It's like looking at abstract art (which I hate, BTW, but it illustrates the point), people see the same piece of art differently because they have had different life experiences, different sensory experiences, different emotional experiences that come into play. Even though they are both using their eyes and 'seeing' it the same way, they are both 'experiencing' it differently.

...just some things to think about....do with them as you will!


----------



## sprman1 (Apr 18, 2012)

Thanks for the input. A lot to cover.

I believe what she did wasn't intentional. So the underlying problem is really the internet and being manipulated.

Her perception is that it didn't mean anything. My perception is that it did. She can't seem to put herself in my position.

My problem is that she is treating it like a child who got caught doing something bad and doesn't want to own up to the effects of their actions. Sometimes Sorry isn't enough. This makes me feel like our relationship doesn't mean much to her.

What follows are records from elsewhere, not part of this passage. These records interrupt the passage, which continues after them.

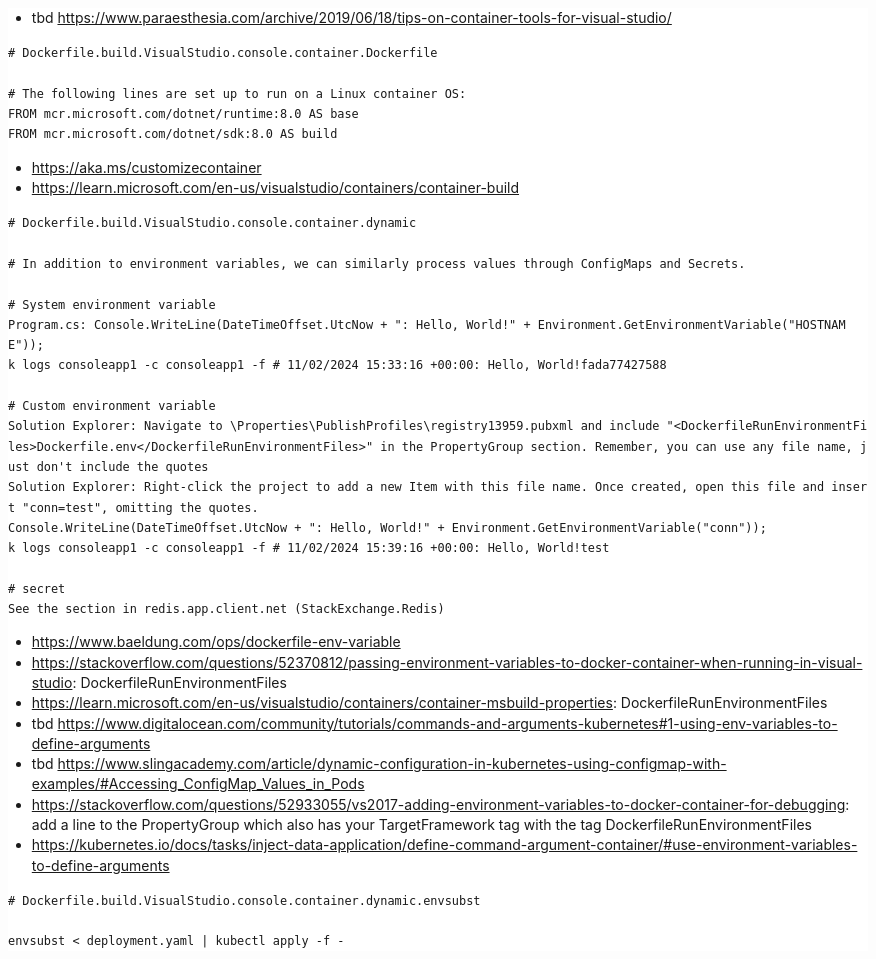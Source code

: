 - tbd https://www.paraesthesia.com/archive/2019/06/18/tips-on-container-tools-for-visual-studio/

```
# Dockerfile.build.VisualStudio.console.container.Dockerfile

# The following lines are set up to run on a Linux container OS:
FROM mcr.microsoft.com/dotnet/runtime:8.0 AS base
FROM mcr.microsoft.com/dotnet/sdk:8.0 AS build
```

- https://aka.ms/customizecontainer
- https://learn.microsoft.com/en-us/visualstudio/containers/container-build

```
# Dockerfile.build.VisualStudio.console.container.dynamic

# In addition to environment variables, we can similarly process values through ConfigMaps and Secrets.

# System environment variable
Program.cs: Console.WriteLine(DateTimeOffset.UtcNow + ": Hello, World!" + Environment.GetEnvironmentVariable("HOSTNAME"));
k logs consoleapp1 -c consoleapp1 -f # 11/02/2024 15:33:16 +00:00: Hello, World!fada77427588

# Custom environment variable
Solution Explorer: Navigate to \Properties\PublishProfiles\registry13959.pubxml and include "<DockerfileRunEnvironmentFiles>Dockerfile.env</DockerfileRunEnvironmentFiles>" in the PropertyGroup section. Remember, you can use any file name, just don't include the quotes
Solution Explorer: Right-click the project to add a new Item with this file name. Once created, open this file and insert "conn=test", omitting the quotes.
Console.WriteLine(DateTimeOffset.UtcNow + ": Hello, World!" + Environment.GetEnvironmentVariable("conn"));
k logs consoleapp1 -c consoleapp1 -f # 11/02/2024 15:39:16 +00:00: Hello, World!test

# secret
See the section in redis.app.client.net (StackExchange.Redis)
```

- https://www.baeldung.com/ops/dockerfile-env-variable
- https://stackoverflow.com/questions/52370812/passing-environment-variables-to-docker-container-when-running-in-visual-studio: DockerfileRunEnvironmentFiles
- https://learn.microsoft.com/en-us/visualstudio/containers/container-msbuild-properties: DockerfileRunEnvironmentFiles
- tbd https://www.digitalocean.com/community/tutorials/commands-and-arguments-kubernetes#1-using-env-variables-to-define-arguments
- tbd https://www.slingacademy.com/article/dynamic-configuration-in-kubernetes-using-configmap-with-examples/#Accessing_ConfigMap_Values_in_Pods
- https://stackoverflow.com/questions/52933055/vs2017-adding-environment-variables-to-docker-container-for-debugging: add a line to the PropertyGroup which also has your TargetFramework tag with the tag DockerfileRunEnvironmentFiles
- https://kubernetes.io/docs/tasks/inject-data-application/define-command-argument-container/#use-environment-variables-to-define-arguments

```
# Dockerfile.build.VisualStudio.console.container.dynamic.envsubst

envsubst < deployment.yaml | kubectl apply -f -
```

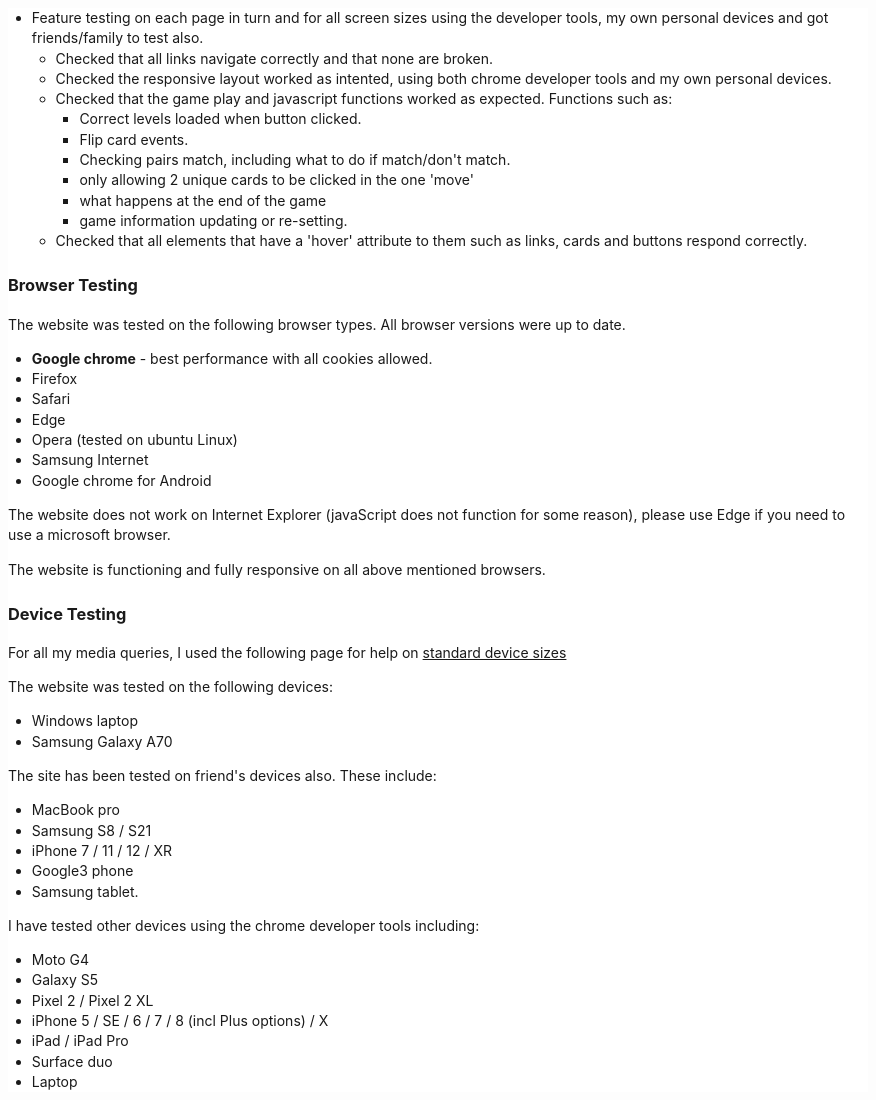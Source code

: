 - Feature testing on each page in turn and for all screen sizes using the developer tools, my own personal devices and got friends/family to test also.
    - Checked that all links navigate correctly and that none are broken.
    - Checked the responsive layout worked as intented, using both chrome developer tools and my own personal devices.
    - Checked that the game play and javascript functions worked as expected. Functions such as:
        - Correct levels loaded when button clicked.
        - Flip card events.
        - Checking pairs match, including what to do if match/don't match.
        - only allowing 2 unique cards to be clicked in the one 'move'
        - what happens at the end of the game
        - game information updating or re-setting.
    - Checked that all elements that have a 'hover' attribute to them such as links, cards and buttons respond correctly.

### Browser Testing

The website was tested on the following browser types. All browser versions were up to date.
- **Google chrome** - best performance with all cookies allowed.
- Firefox
- Safari
- Edge
- Opera (tested on ubuntu Linux)
- Samsung Internet
- Google chrome for Android 

The website does not work on Internet Explorer (javaScript does not function for some reason), please use Edge if you need to use a microsoft browser.

The website is functioning and fully responsive on all above mentioned browsers.

### Device Testing

For all my media queries, I used the following page for help on [standard device sizes](https://css-tricks.com/snippets/css/media-queries-for-standard-devices/)

The website was tested on the following devices:
- Windows laptop
- Samsung Galaxy A70

The site has been tested on friend's devices also. These include:
- MacBook pro
- Samsung S8 / S21
- iPhone 7 / 11 / 12 / XR
- Google3 phone
- Samsung tablet.

I have tested other devices using the chrome developer tools including:
- Moto G4
- Galaxy S5
- Pixel 2 / Pixel 2 XL
- iPhone 5 / SE / 6 / 7 / 8 (incl Plus options) / X
- iPad / iPad Pro
- Surface duo
- Laptop
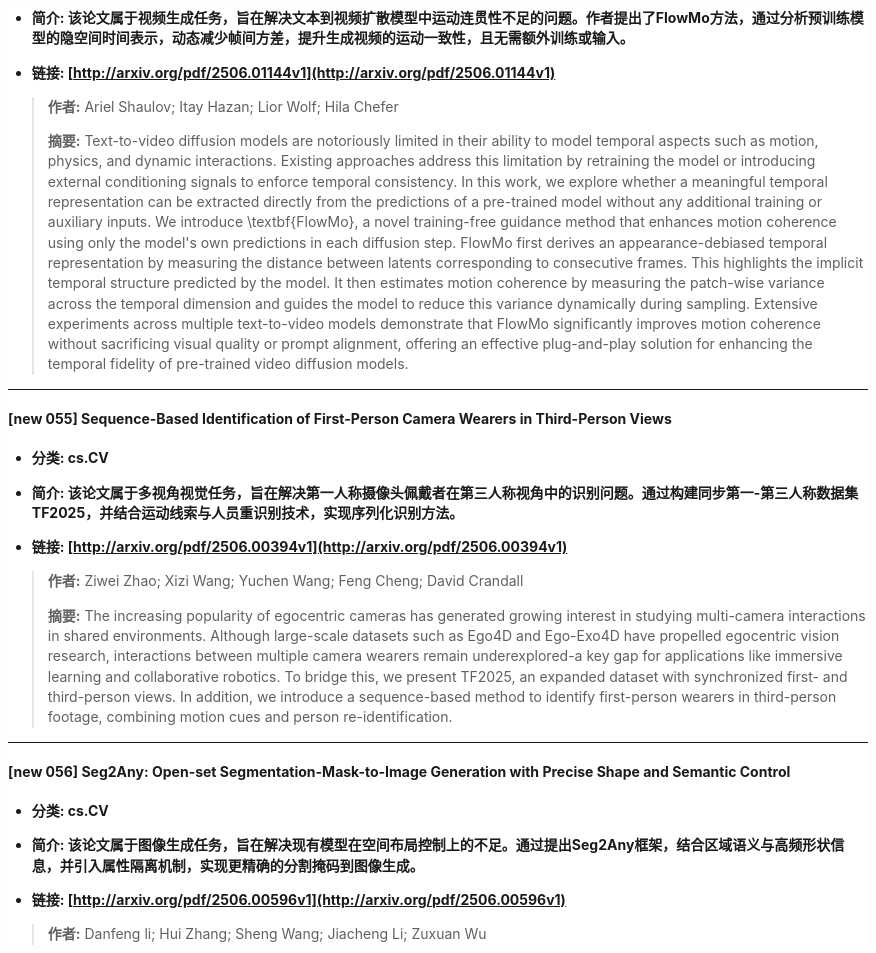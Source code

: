 - **简介: 该论文属于视频生成任务，旨在解决文本到视频扩散模型中运动连贯性不足的问题。作者提出了FlowMo方法，通过分析预训练模型的隐空间时间表示，动态减少帧间方差，提升生成视频的运动一致性，且无需额外训练或输入。**

- **链接: [http://arxiv.org/pdf/2506.01144v1](http://arxiv.org/pdf/2506.01144v1)**

> **作者:** Ariel Shaulov; Itay Hazan; Lior Wolf; Hila Chefer
>
> **摘要:** Text-to-video diffusion models are notoriously limited in their ability to model temporal aspects such as motion, physics, and dynamic interactions. Existing approaches address this limitation by retraining the model or introducing external conditioning signals to enforce temporal consistency. In this work, we explore whether a meaningful temporal representation can be extracted directly from the predictions of a pre-trained model without any additional training or auxiliary inputs. We introduce \textbf{FlowMo}, a novel training-free guidance method that enhances motion coherence using only the model's own predictions in each diffusion step. FlowMo first derives an appearance-debiased temporal representation by measuring the distance between latents corresponding to consecutive frames. This highlights the implicit temporal structure predicted by the model. It then estimates motion coherence by measuring the patch-wise variance across the temporal dimension and guides the model to reduce this variance dynamically during sampling. Extensive experiments across multiple text-to-video models demonstrate that FlowMo significantly improves motion coherence without sacrificing visual quality or prompt alignment, offering an effective plug-and-play solution for enhancing the temporal fidelity of pre-trained video diffusion models.
>
---
#### [new 055] Sequence-Based Identification of First-Person Camera Wearers in Third-Person Views
- **分类: cs.CV**

- **简介: 该论文属于多视角视觉任务，旨在解决第一人称摄像头佩戴者在第三人称视角中的识别问题。通过构建同步第一-第三人称数据集TF2025，并结合运动线索与人员重识别技术，实现序列化识别方法。**

- **链接: [http://arxiv.org/pdf/2506.00394v1](http://arxiv.org/pdf/2506.00394v1)**

> **作者:** Ziwei Zhao; Xizi Wang; Yuchen Wang; Feng Cheng; David Crandall
>
> **摘要:** The increasing popularity of egocentric cameras has generated growing interest in studying multi-camera interactions in shared environments. Although large-scale datasets such as Ego4D and Ego-Exo4D have propelled egocentric vision research, interactions between multiple camera wearers remain underexplored-a key gap for applications like immersive learning and collaborative robotics. To bridge this, we present TF2025, an expanded dataset with synchronized first- and third-person views. In addition, we introduce a sequence-based method to identify first-person wearers in third-person footage, combining motion cues and person re-identification.
>
---
#### [new 056] Seg2Any: Open-set Segmentation-Mask-to-Image Generation with Precise Shape and Semantic Control
- **分类: cs.CV**

- **简介: 该论文属于图像生成任务，旨在解决现有模型在空间布局控制上的不足。通过提出Seg2Any框架，结合区域语义与高频形状信息，并引入属性隔离机制，实现更精确的分割掩码到图像生成。**

- **链接: [http://arxiv.org/pdf/2506.00596v1](http://arxiv.org/pdf/2506.00596v1)**

> **作者:** Danfeng li; Hui Zhang; Sheng Wang; Jiacheng Li; Zuxuan Wu
>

My deal is that if I were her I would be trying to make her feel confident in our relationship by telling her that I believe in us. She is not doing that.


----------



## sprman1 (Apr 18, 2012)

Her mistake created the low opinion of me because of my actions resulting from what she did. The monster she made me. New Song by the way. 

With the way things seem I was the one who did something wrong. She is very unwilling to talk about 

Why am I here. It helps to talk about it and hear other peoples point of view.

As to the question about why get married in a church. That is a key issue between us. I don't see the need because it is between us. But it is required by the government.


----------



## sprman1 (Apr 18, 2012)

Who I am is what I believe. I will not lie to myself or change reality.

Black/White is very clear distiction. If your in the grey then what do you stand for?


----------



## norajane (Feb 7, 2012)

sprman1 said:


> Who I am is what I believe. I will not lie to myself or change reality.
> 
> Black/White is very clear distiction. If your in the grey then what do you stand for?


There is nothing wrong in being open to new perspectives, ideas, thoughts, and suggestions. 

Rigid thinking with no consideration of other perspectives is, at best, limited. It does not leave room for understanding. Even if you don't agree with them, you should strive to understand other viewpoints.


----------



## Jeff/BC (Apr 1, 2012)

sprman1 said:


> Black/White is very clear distiction. If your in the grey then what do you stand for?


My own personal answer to this?

If you are grey, then you stand for reality. God gets to know TheTruth(tm). The rest of us need to interpret multiple viewpoints and try to synthesize something that perhaps vaguely approximates the reality.... if we are diligent and open minded enough to do so. Otherwise, what we get is the black/white fiction.

*edited to add something maybe useful*
Any chance you could get your wife to post a response/rebuttal/commentary/clarification on your post? I'd love to know what she feels about the things you have written. I'm not suggesting your lying. I'm wondering about the other side to the story. Maybe she'd see it as a "step towards MC"?


----------



## Tall Average Guy (Jul 26, 2011)

sprman1 said:


> Her mistake created the low opinion of me because of my actions resulting from what she did. The monster she made me. New Song by the way.


I see that as a bit of a cop out. She does not make you anything. You need to be the person you want to be.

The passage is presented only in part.